Etin nereden geldigi etin kalitesiyle direkt ilgiliymis. Cunku stres faktoru etin kalitesini dusuren bir etkenmis ve de uzun yolculuklar hayvanlara ekstradan fiziksel stres yarattigindan(susuzluk, daha da kuculen yasama alani vs. vs.) aslinda transfer edilen hayvan kaliteli et saglayabilse de, kesimin uzun yolculuk sonrasi yapilmasi olumsuz goruluyor.
Ikincisi, etin komik derece ucuz oldugu ulkeler, mesela ABD, Almanya´da, etin kaliteli oldugunu soylemek zor: Cunku sorun, ucuz etin neredeyse imkansiz olmasindan. Hem cok uretim(?) yapacaksin, hem bu cok ucuz olacak esittir, hayvanlar cok buyuk ve kosullari cok kotu alanlarda yasatilacak, bir kisminin bu sirada olmesi hic sorun olmayacak; cunku zaten ilaclarla ve degistirilmis genetik yapilari sebebiyle, cok cabuk ama hasta buyuyecekler. E hani nerede kaliteli et? O kadar cok etken var(-mis) ki. Hayvanlarin gercekten acik alana cikabilmeleri, surekli ilaclarla canli tutulmamaya calismalari, bakimlari ve hatta kesimleri, etin kalitesini etkiliyormus. Kisacasi kaliteli et dediginiz sey neredeyse mit.

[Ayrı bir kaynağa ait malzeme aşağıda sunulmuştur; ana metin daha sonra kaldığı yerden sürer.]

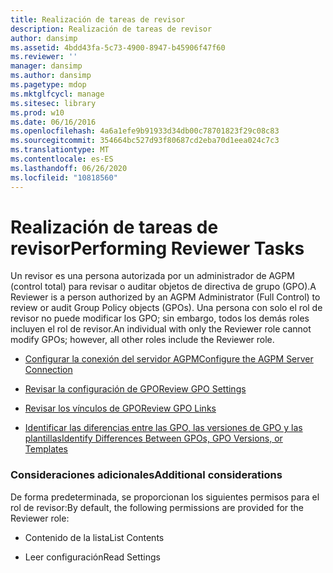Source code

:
 ```yaml
---
title: Realización de tareas de revisor
description: Realización de tareas de revisor
author: dansimp
ms.assetid: 4bdd43fa-5c73-4900-8947-b45906f47f60
ms.reviewer: ''
manager: dansimp
ms.author: dansimp
ms.pagetype: mdop
ms.mktglfcycl: manage
ms.sitesec: library
ms.prod: w10
ms.date: 06/16/2016
ms.openlocfilehash: 4a6a1efe9b91933d34db00c78701823f29c08c83
ms.sourcegitcommit: 354664bc527d93f80687cd2eba70d1eea024c7c3
ms.translationtype: MT
ms.contentlocale: es-ES
ms.lasthandoff: 06/26/2020
ms.locfileid: "10818560"
---
```

# <span data-ttu-id="9e58c-103">Realización de tareas de revisor</span><span class="sxs-lookup"><span data-stu-id="9e58c-103">Performing Reviewer Tasks</span></span>


<span data-ttu-id="9e58c-104">Un revisor es una persona autorizada por un administrador de AGPM (control total) para revisar o auditar objetos de directiva de grupo (GPO).</span><span class="sxs-lookup"><span data-stu-id="9e58c-104">A Reviewer is a person authorized by an AGPM Administrator (Full Control) to review or audit Group Policy objects (GPOs).</span></span> <span data-ttu-id="9e58c-105">Una persona con solo el rol de revisor no puede modificar los GPO; sin embargo, todos los demás roles incluyen el rol de revisor.</span><span class="sxs-lookup"><span data-stu-id="9e58c-105">An individual with only the Reviewer role cannot modify GPOs; however, all other roles include the Reviewer role.</span></span>

-   [<span data-ttu-id="9e58c-106">Configurar la conexión del servidor AGPM</span><span class="sxs-lookup"><span data-stu-id="9e58c-106">Configure the AGPM Server Connection</span></span>](configure-the-agpm-server-connection-reviewer.md)

-   [<span data-ttu-id="9e58c-107">Revisar la configuración de GPO</span><span class="sxs-lookup"><span data-stu-id="9e58c-107">Review GPO Settings</span></span>](review-gpo-settings.md)

-   [<span data-ttu-id="9e58c-108">Revisar los vínculos de GPO</span><span class="sxs-lookup"><span data-stu-id="9e58c-108">Review GPO Links</span></span>](review-gpo-links.md)

-   [<span data-ttu-id="9e58c-109">Identificar las diferencias entre las GPO, las versiones de GPO y las plantillas</span><span class="sxs-lookup"><span data-stu-id="9e58c-109">Identify Differences Between GPOs, GPO Versions, or Templates</span></span>](identify-differences-between-gpos-gpo-versions-or-templates.md)

### <span data-ttu-id="9e58c-110">Consideraciones adicionales</span><span class="sxs-lookup"><span data-stu-id="9e58c-110">Additional considerations</span></span>

<span data-ttu-id="9e58c-111">De forma predeterminada, se proporcionan los siguientes permisos para el rol de revisor:</span><span class="sxs-lookup"><span data-stu-id="9e58c-111">By default, the following permissions are provided for the Reviewer role:</span></span>

-   <span data-ttu-id="9e58c-112">Contenido de la lista</span><span class="sxs-lookup"><span data-stu-id="9e58c-112">List Contents</span></span>

-   <span data-ttu-id="9e58c-113">Leer configuración</span><span class="sxs-lookup"><span data-stu-id="9e58c-113">Read Settings</span></span>

 

 






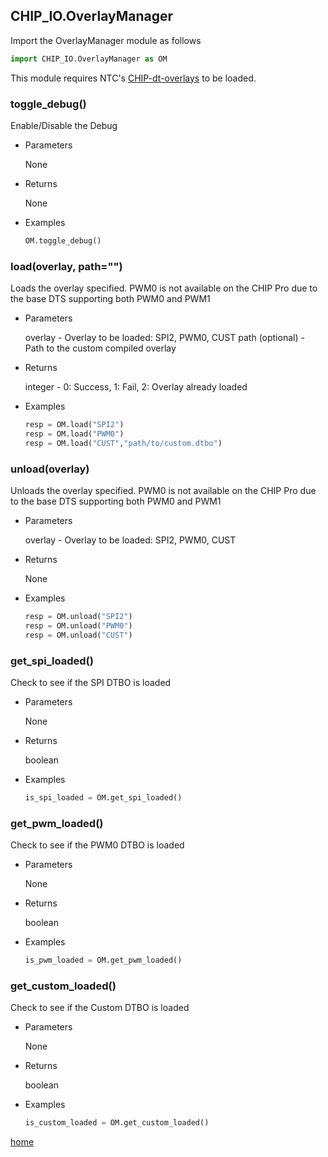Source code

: ## CHIP_IO.OverlayManager
Import the OverlayManager module as follows

  ```python
  import CHIP_IO.OverlayManager as OM
  ```

This module requires NTC's [CHIP-dt-overlays](https://github.com/NextThingCo/CHIP-dt-overlays) to be loaded.

### toggle_debug()
Enable/Disable the Debug

* Parameters
  
  None

* Returns

  None

* Examples

  ```python
  OM.toggle_debug()
  ```

### load(overlay, path="")
Loads the overlay specified.  PWM0 is not available on the CHIP Pro due to the base DTS supporting both PWM0 and PWM1

* Parameters
  
  overlay - Overlay to be loaded: SPI2, PWM0, CUST
  path (optional) - Path to the custom compiled overlay

* Returns

  integer - 0: Success, 1: Fail, 2: Overlay already loaded

* Examples

  ```python
  resp = OM.load("SPI2")
  resp = OM.load("PWM0")
  resp = OM.load("CUST","path/to/custom.dtbo")
  ```

### unload(overlay)
Unloads the overlay specified.  PWM0 is not available on the CHIP Pro due to the base DTS supporting both PWM0 and PWM1

* Parameters
  
  overlay - Overlay to be loaded: SPI2, PWM0, CUST

* Returns

  None

* Examples

  ```python
  resp = OM.unload("SPI2")
  resp = OM.unload("PWM0")
  resp = OM.unload("CUST")
  ```

### get_spi_loaded()
Check to see if the SPI DTBO is loaded

* Parameters
  
  None

* Returns

  boolean

* Examples

  ```python
  is_spi_loaded = OM.get_spi_loaded()
  ```

### get_pwm_loaded()
Check to see if the PWM0 DTBO is loaded

* Parameters
  
  None

* Returns

  boolean

* Examples

  ```python
  is_pwm_loaded = OM.get_pwm_loaded()
  ```

### get_custom_loaded()
Check to see if the Custom DTBO is loaded

* Parameters
  
  None

* Returns

  boolean

* Examples

  ```python
  is_custom_loaded = OM.get_custom_loaded()
  ```

[home](./index.md)
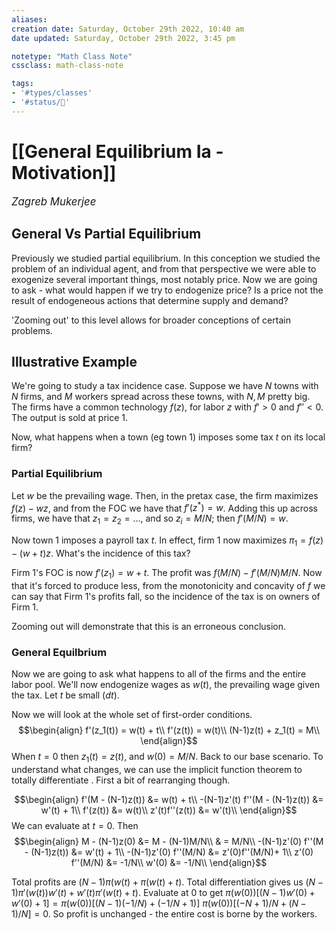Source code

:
 ```yaml
---
aliases:
creation date: Saturday, October 29th 2022, 10:40 am
date updated: Saturday, October 29th 2022, 3:45 pm

notetype: "Math Class Note"
cssclass: math-class-note

tags: 
- '#types/classes'
- '#status/🚧'
---
```


# [[General Equilibrium Ia - Motivation]]
<span style = "font-size:120%"><i >Zagreb Mukerjee </i></span>

## General Vs Partial Equilibrium

Previously we studied partial equilibrium. In this conception we studied the problem of an individual agent, and from that perspective we were able to exogenize several important things, most notably price. Now we are going to ask - what would happen if we try to endogenize price? Is a price not the result of endogeneous actions that determine supply and demand?

'Zooming out' to this level allows for broader conceptions of certain problems. 

## Illustrative Example

We're going to study a tax incidence case. Suppose we have $N$ towns with $N$ firms, and $M$ workers spread across these towns, with $N, M$ pretty big. The firms have a common technology $f(z)$, for labor $z$ with $f'>0$ and $f'' < 0$. The output is sold at price $1$. 

Now, what happens when a town (eg town 1) imposes some tax $t$ on its local firm?

### Partial Equilibrium

Let $w$ be the prevailing wage. Then, in the pretax case, the firm maximizes $f(z) -wz$, and from the FOC we have that $f'(z^*) = w$. Adding this up across firms, we have that $z_1 = z_2 = \ldots$, and so $z_i = M/N$; then $f'(M/N) = w$. 

Now town 1 imposes a payroll tax $t$. In effect, firm 1 now maximizes $\pi_1 = f(z) - (w+t)z$. What's the incidence of this tax? 

Firm 1's FOC is now $f'(z_1) = w + t$. The profit was $f(M/N) - f'(M/N)M/N$. Now that it's forced to produce less, from the monotonicity and concavity of $f$ we can say that Firm 1's profits fall, so the incidence of the tax is on owners of Firm 1. 

Zooming out will demonstrate that this is an erroneous conclusion. 

### General Equilbrium

Now we are going to ask what happens to all of the firms and the entire labor pool. We'll now endogenize wages as $w(t)$, the prevailing wage given the tax. Let $t$ be small ($dt$). 

Now we will look at the whole set of first-order conditions. 
$$\begin{align}
f'(z_1(t)) = w(t) + t\\
f'(z(t)) = w(t)\\
(N-1)z(t) + z_1(t) = M\\
\end{align}$$
When $t = 0$ then $z_1(t) = z(t)$, and $w(0) = M/N$. Back to our base scenario. To understand what changes, we can use the implicit function theorem to totally differentiate . First a bit of rearranging though. 

$$\begin{align}
f'(M - (N-1)z(t)) &= w(t) + t\\
-(N-1)z'(t) f''(M - (N-1)z(t)) &= w'(t) + 1\\
f'(z(t)) &= w(t)\\
z'(t)f''(z(t)) &= w'(t)\\
\end{align}$$
We can evaluate at $t = 0$. Then
$$\begin{align}
M - (N-1)z(0) &= M - (N-1)M/N\\
& = M/N\\
-(N-1)z'(0) f''(M - (N-1)z(t)) &= w'(t) + 1\\
-(N-1)z'(0) f''(M/N) &= z'(0)f''(M/N)+ 1\\
z'(0) f''(M/N) &= -1/N\\
w'(0) &= -1/N\\
\end{align}$$

Total profits are $(N-1)\pi(w(t) + \pi (w(t) + t)$. Total differentiation gives us $(N-1)\pi'(w(t))w'(t) + w'(t)\pi'(w(t) + t)$. Evaluate at $0$ to get $\pi(w(0))[(N-1)w'(0) + w'(0) + 1] = \pi(w(0))[(N-1)(-1/N) + (-1/N + 1)]$ $\pi(w(0))[(-N + 1)/N + (N-1)/N] = 0$. So profit is unchanged - the entire cost is borne by the workers. 
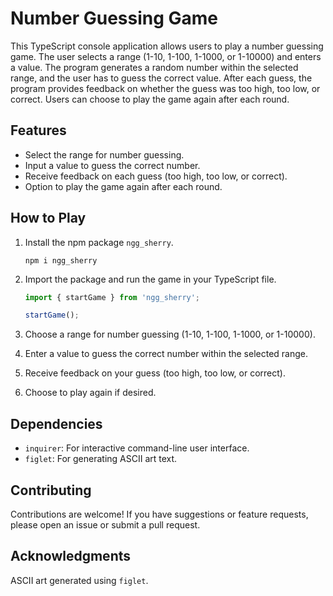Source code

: 
# Number Guessing Game

This TypeScript console application allows users to play a number guessing game. The user selects a range (1-10, 1-100, 1-1000, or 1-10000) and enters a value. The program generates a random number within the selected range, and the user has to guess the correct value. After each guess, the program provides feedback on whether the guess was too high, too low, or correct. Users can choose to play the game again after each round.

## Features

- Select the range for number guessing.
- Input a value to guess the correct number.
- Receive feedback on each guess (too high, too low, or correct).
- Option to play the game again after each round.

## How to Play

1. Install the npm package `ngg_sherry`.
   ```
   npm i ngg_sherry
   ```

2. Import the package and run the game in your TypeScript file.

   ```typescript
   import { startGame } from 'ngg_sherry';

   startGame();
   ```

3. Choose a range for number guessing (1-10, 1-100, 1-1000, or 1-10000).
4. Enter a value to guess the correct number within the selected range.
5. Receive feedback on your guess (too high, too low, or correct).
6. Choose to play again if desired.

## Dependencies

- `inquirer`: For interactive command-line user interface.
- `figlet`: For generating ASCII art text.

## Contributing

Contributions are welcome! If you have suggestions or feature requests, please open an issue or submit a pull request.

## Acknowledgments

ASCII art generated using `figlet`.
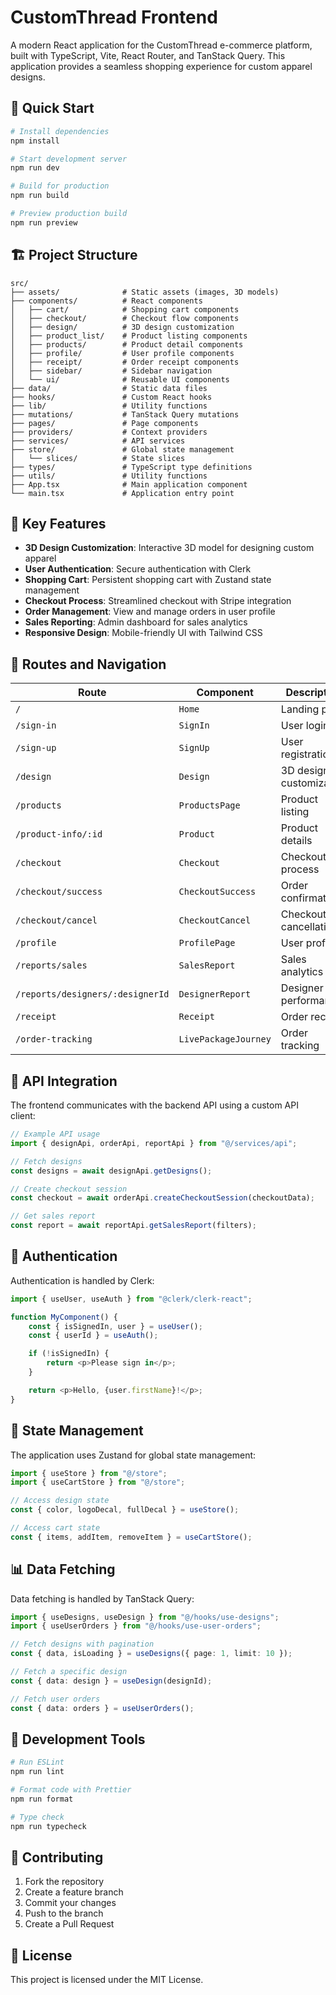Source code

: # CustomThread Frontend

A modern React application for the CustomThread e-commerce platform, built with TypeScript, Vite, React Router, and TanStack Query. This application provides a seamless shopping experience for custom apparel designs.

## 🚀 Quick Start

```bash
# Install dependencies
npm install

# Start development server
npm run dev

# Build for production
npm run build

# Preview production build
npm run preview
```

## 🏗️ Project Structure

```
src/
├── assets/              # Static assets (images, 3D models)
├── components/          # React components
│   ├── cart/            # Shopping cart components
│   ├── checkout/        # Checkout flow components
│   ├── design/          # 3D design customization
│   ├── product_list/    # Product listing components
│   ├── products/        # Product detail components
│   ├── profile/         # User profile components
│   ├── receipt/         # Order receipt components
│   ├── sidebar/         # Sidebar navigation
│   └── ui/              # Reusable UI components
├── data/                # Static data files
├── hooks/               # Custom React hooks
├── lib/                 # Utility functions
├── mutations/           # TanStack Query mutations
├── pages/               # Page components
├── providers/           # Context providers
├── services/            # API services
├── store/               # Global state management
│   └── slices/          # State slices
├── types/               # TypeScript type definitions
├── utils/               # Utility functions
├── App.tsx              # Main application component
└── main.tsx             # Application entry point
```

## 🔑 Key Features

-   **3D Design Customization**: Interactive 3D model for designing custom apparel
-   **User Authentication**: Secure authentication with Clerk
-   **Shopping Cart**: Persistent shopping cart with Zustand state management
-   **Checkout Process**: Streamlined checkout with Stripe integration
-   **Order Management**: View and manage orders in user profile
-   **Sales Reporting**: Admin dashboard for sales analytics
-   **Responsive Design**: Mobile-friendly UI with Tailwind CSS

## 🧭 Routes and Navigation

| Route                            | Component            | Description             | Access Control |
| -------------------------------- | -------------------- | ----------------------- | -------------- |
| `/`                              | `Home`               | Landing page            | Public         |
| `/sign-in`                       | `SignIn`             | User login              | Public         |
| `/sign-up`                       | `SignUp`             | User registration       | Public         |
| `/design`                        | `Design`             | 3D design customization | Protected      |
| `/products`                      | `ProductsPage`       | Product listing         | Public         |
| `/product-info/:id`              | `Product`            | Product details         | Public         |
| `/checkout`                      | `Checkout`           | Checkout process        | Protected      |
| `/checkout/success`              | `CheckoutSuccess`    | Order confirmation      | Public         |
| `/checkout/cancel`               | `CheckoutCancel`     | Checkout cancellation   | Public         |
| `/profile`                       | `ProfilePage`        | User profile            | Protected      |
| `/reports/sales`                 | `SalesReport`        | Sales analytics         | Admin only     |
| `/reports/designers/:designerId` | `DesignerReport`     | Designer performance    | Designer/Admin |
| `/receipt`                       | `Receipt`            | Order receipt           | Public         |
| `/order-tracking`                | `LivePackageJourney` | Order tracking          | Public         |

## 🔌 API Integration

The frontend communicates with the backend API using a custom API client:

```typescript
// Example API usage
import { designApi, orderApi, reportApi } from "@/services/api";

// Fetch designs
const designs = await designApi.getDesigns();

// Create checkout session
const checkout = await orderApi.createCheckoutSession(checkoutData);

// Get sales report
const report = await reportApi.getSalesReport(filters);
```

## 🔐 Authentication

Authentication is handled by Clerk:

```typescript
import { useUser, useAuth } from "@clerk/clerk-react";

function MyComponent() {
    const { isSignedIn, user } = useUser();
    const { userId } = useAuth();

    if (!isSignedIn) {
        return <p>Please sign in</p>;
    }

    return <p>Hello, {user.firstName}!</p>;
}
```

## 🛒 State Management

The application uses Zustand for global state management:

```typescript
import { useStore } from "@/store";
import { useCartStore } from "@/store";

// Access design state
const { color, logoDecal, fullDecal } = useStore();

// Access cart state
const { items, addItem, removeItem } = useCartStore();
```

## 📊 Data Fetching

Data fetching is handled by TanStack Query:

```typescript
import { useDesigns, useDesign } from "@/hooks/use-designs";
import { useUserOrders } from "@/hooks/use-user-orders";

// Fetch designs with pagination
const { data, isLoading } = useDesigns({ page: 1, limit: 10 });

// Fetch a specific design
const { data: design } = useDesign(designId);

// Fetch user orders
const { data: orders } = useUserOrders();
```

## 🧪 Development Tools

```bash
# Run ESLint
npm run lint

# Format code with Prettier
npm run format

# Type check
npm run typecheck
```

## 🤝 Contributing

1. Fork the repository
2. Create a feature branch
3. Commit your changes
4. Push to the branch
5. Create a Pull Request

## 📜 License

This project is licensed under the MIT License.

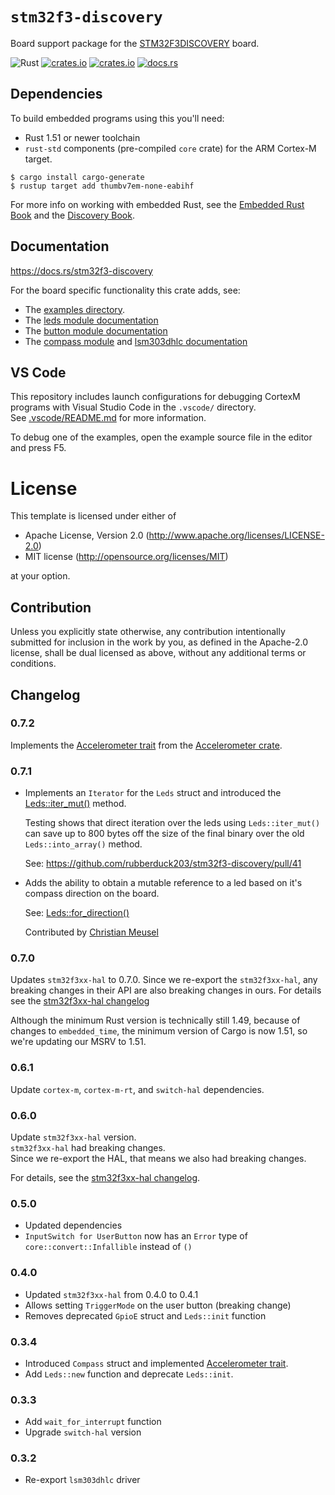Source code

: # `stm32f3-discovery`

Board support package for the [STM32F3DISCOVERY][stm32f3discovery] board.

![Rust](https://github.com/rubberduck203/stm32f3-discovery/workflows/Rust/badge.svg)
[![crates.io](https://img.shields.io/crates/d/stm32f3-discovery.svg)](https://crates.io/crates/stm32f3-discovery)
[![crates.io](https://img.shields.io/crates/v/stm32f3-discovery.svg)](https://crates.io/crates/stm32f3-discovery)
[![docs.rs](https://docs.rs/stm32f3-discovery/badge.svg)](https://docs.rs/stm32f3-discovery)

## Dependencies

To build embedded programs using this you'll need:

- Rust 1.51 or newer toolchain
- `rust-std` components (pre-compiled `core` crate) for the ARM Cortex-M
  target.

``` console
$ cargo install cargo-generate
$ rustup target add thumbv7em-none-eabihf
```

For more info on working with embedded Rust, see the [Embedded Rust Book][book] and the [Discovery Book][discovery-book].

## Documentation

https://docs.rs/stm32f3-discovery

For the board specific functionality this crate adds, see:
 - The [examples directory](./examples).
 - The [leds module documentation](https://docs.rs/stm32f3-discovery/0.3.4/stm32f3_discovery/leds/index.html)
 - The [button module documentation](https://docs.rs/stm32f3-discovery/0.3.4/stm32f3_discovery/button/index.html)
 - The [compass module](https://docs.rs/stm32f3-discovery/0.3.4/stm32f3_discovery/compass/index.html) and [lsm303dhlc documentation](https://docs.rs/lsm303dlhc/0.2.0/lsm303dlhc/)

## VS Code

This repository includes launch configurations for debugging CortexM programs with Visual Studio Code in the `.vscode/` directory.  
See [.vscode/README.md](./.vscode/README.md) for more information.  

To debug one of the examples, open the example source file in the editor and press F5.

# License

This template is licensed under either of

- Apache License, Version 2.0 (http://www.apache.org/licenses/LICENSE-2.0)
- MIT license (http://opensource.org/licenses/MIT)

at your option.

## Contribution

Unless you explicitly state otherwise, any contribution intentionally submitted
for inclusion in the work by you, as defined in the Apache-2.0 license, shall be
dual licensed as above, without any additional terms or conditions.

<!-- references -->
[stm32f3discovery]: https://www.st.com/en/evaluation-tools/stm32f3discovery.html#
[book]: https://rust-embedded.github.io/book
[discovery-book]: https://rust-embedded.github.io/discovery/

## Changelog

### 0.7.2

Implements the [Accelerometer trait](https://docs.rs/accelerometer/latest/accelerometer/trait.Accelerometer.html) from the [Accelerometer crate](https://crates.io/crates/accelerometer).

### 0.7.1

- Implements an `Iterator` for the `Leds` struct and introduced the [Leds::iter_mut()](https://docs.rs/stm32f3-discovery/0.7.1/stm32f3_discovery/leds/struct.Leds.html#method.iter_mut) method.

    Testing shows that direct iteration over the leds using `Leds::iter_mut()` can save up to 800 bytes off the size of the final binary over the old `Leds::into_array()` method.

    See: https://github.com/rubberduck203/stm32f3-discovery/pull/41

- Adds the ability to obtain a mutable reference to a led based on it's compass direction on the board. 

    See: [Leds::for_direction()](https://docs.rs/stm32f3-discovery/0.7.1/stm32f3_discovery/leds/struct.Leds.html#method.for_direction)

    Contributed by [Christian Meusel](https://github.com/sirhcel)

### 0.7.0

Updates `stm32f3xx-hal` to 0.7.0.
Since we re-export the `stm32f3xx-hal`, any breaking changes in their API are also breaking changes in ours.
For details see the [stm32f3xx-hal changelog](https://github.com/stm32-rs/stm32f3xx-hal/blob/66c0d21ae19ae0bee09ec834a6c9c90b2191e17d/CHANGELOG.md#breaking-changes)


Although the minimum Rust version is technically still 1.49, because of changes to `embedded_time`, the minimum version of Cargo is now 1.51, so we're updating our MSRV to 1.51.

### 0.6.1

Update `cortex-m`, `cortex-m-rt`, and `switch-hal` dependencies.

### 0.6.0

Update `stm32f3xx-hal` version.  
`stm32f3xx-hal` had breaking changes.  
Since we re-export the HAL, that means we also had breaking changes.

For details, see the [stm32f3xx-hal changelog](https://github.com/stm32-rs/stm32f3xx-hal/blob/HEAD/CHANGELOG.md#breaking-changes).

### 0.5.0

- Updated dependencies
- `InputSwitch for UserButton` now has an `Error` type of `core::convert::Infallible` instead of `()`

### 0.4.0

- Updated `stm32f3xx-hal` from 0.4.0 to 0.4.1
- Allows setting `TriggerMode` on the user button (breaking change)
- Removes deprecated `GpioE` struct and `Leds::init` function

### 0.3.4

- Introduced `Compass` struct and implemented [Accelerometer trait](https://crates.io/crates/accelerometer).
- Add `Leds::new` function and deprecate `Leds::init`.

### 0.3.3

- Add `wait_for_interrupt` function
- Upgrade `switch-hal` version

### 0.3.2

- Re-export `lsm303dhlc` driver
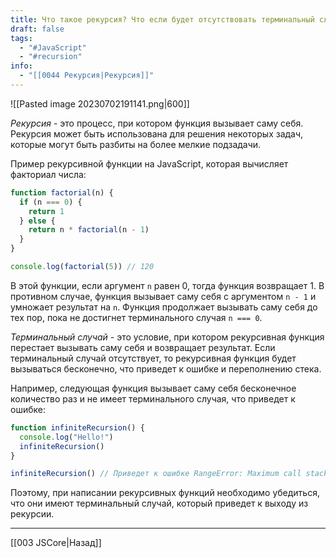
 ```yaml
---
title: Что такое рекурсия? Что если будет отсутствовать терминальный случай?
draft: false
tags:
  - "#JavaScript"
  - "#recursion"
info:
  - "[[0044 Рекурсия|Рекурсия]]"
---
```

![[Pasted image 20230702191141.png|600]]

_Рекурсия_ - это процесс, при котором функция вызывает саму себя. Рекурсия может быть использована для решения некоторых задач, которые могут быть разбиты на более мелкие подзадачи.

Пример рекурсивной функции на JavaScript, которая вычисляет факториал числа:

```javascript
function factorial(n) {
  if (n === 0) {
    return 1
  } else {
    return n * factorial(n - 1)
  }
}

console.log(factorial(5)) // 120
```

В этой функции, если аргумент `n` равен 0, тогда функция возвращает 1. В противном случае, функция вызывает саму себя с аргументом `n - 1` и умножает результат на `n`. Функция продолжает вызывать саму себя до тех пор, пока не достигнет терминального случая `n === 0`.

_Терминальный случай_ - это условие, при котором рекурсивная функция перестает вызывать саму себя и возвращает результат. Если терминальный случай отсутствует, то рекурсивная функция будет вызываться бесконечно, что приведет к ошибке и переполнению стека.

Например, следующая функция вызывает саму себя бесконечное количество раз и не имеет терминального случая, что приведет к ошибке:

```javascript
function infiniteRecursion() {
  console.log("Hello!")
  infiniteRecursion()
}

infiniteRecursion() // Приведет к ошибке RangeError: Maximum call stack size exceeded
```

Поэтому, при написании рекурсивных функций необходимо убедиться, что они имеют терминальный случай, который приведет к выходу из рекурсии.

---

[[003 JSCore|Назад]]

Ulkede dogan-yetisen ve kesilen, ekolojiye daha az zararlidir, ürettigi karbon izi daha azdir. Ekolojik acidan en mantiklisi, kucuk capli ciftlikler ve bu ciftliklerin direkt kendi kesimhanelerinin kendi bunyelerinde olmasi imis. Ama bu sekilde asla "ucuz" et üretilemiyor.
Hayvan yemiyorum ama hayvanlarin transfer edilmemeleri benim icin de onemli. Kesimhaneye giden buyukbas kategorisindeki hayvanlarin onemli bir kismi, sanirim 30%u sakatlaniyormus. Yani, ekstradan bir iskence daha hayvanlar icin.
Oneri de bulunabilirim bu tur sorular icin: Johann Safran´in Eating Animals kitabinda ayrintili cevaplar bulabilirsiniz.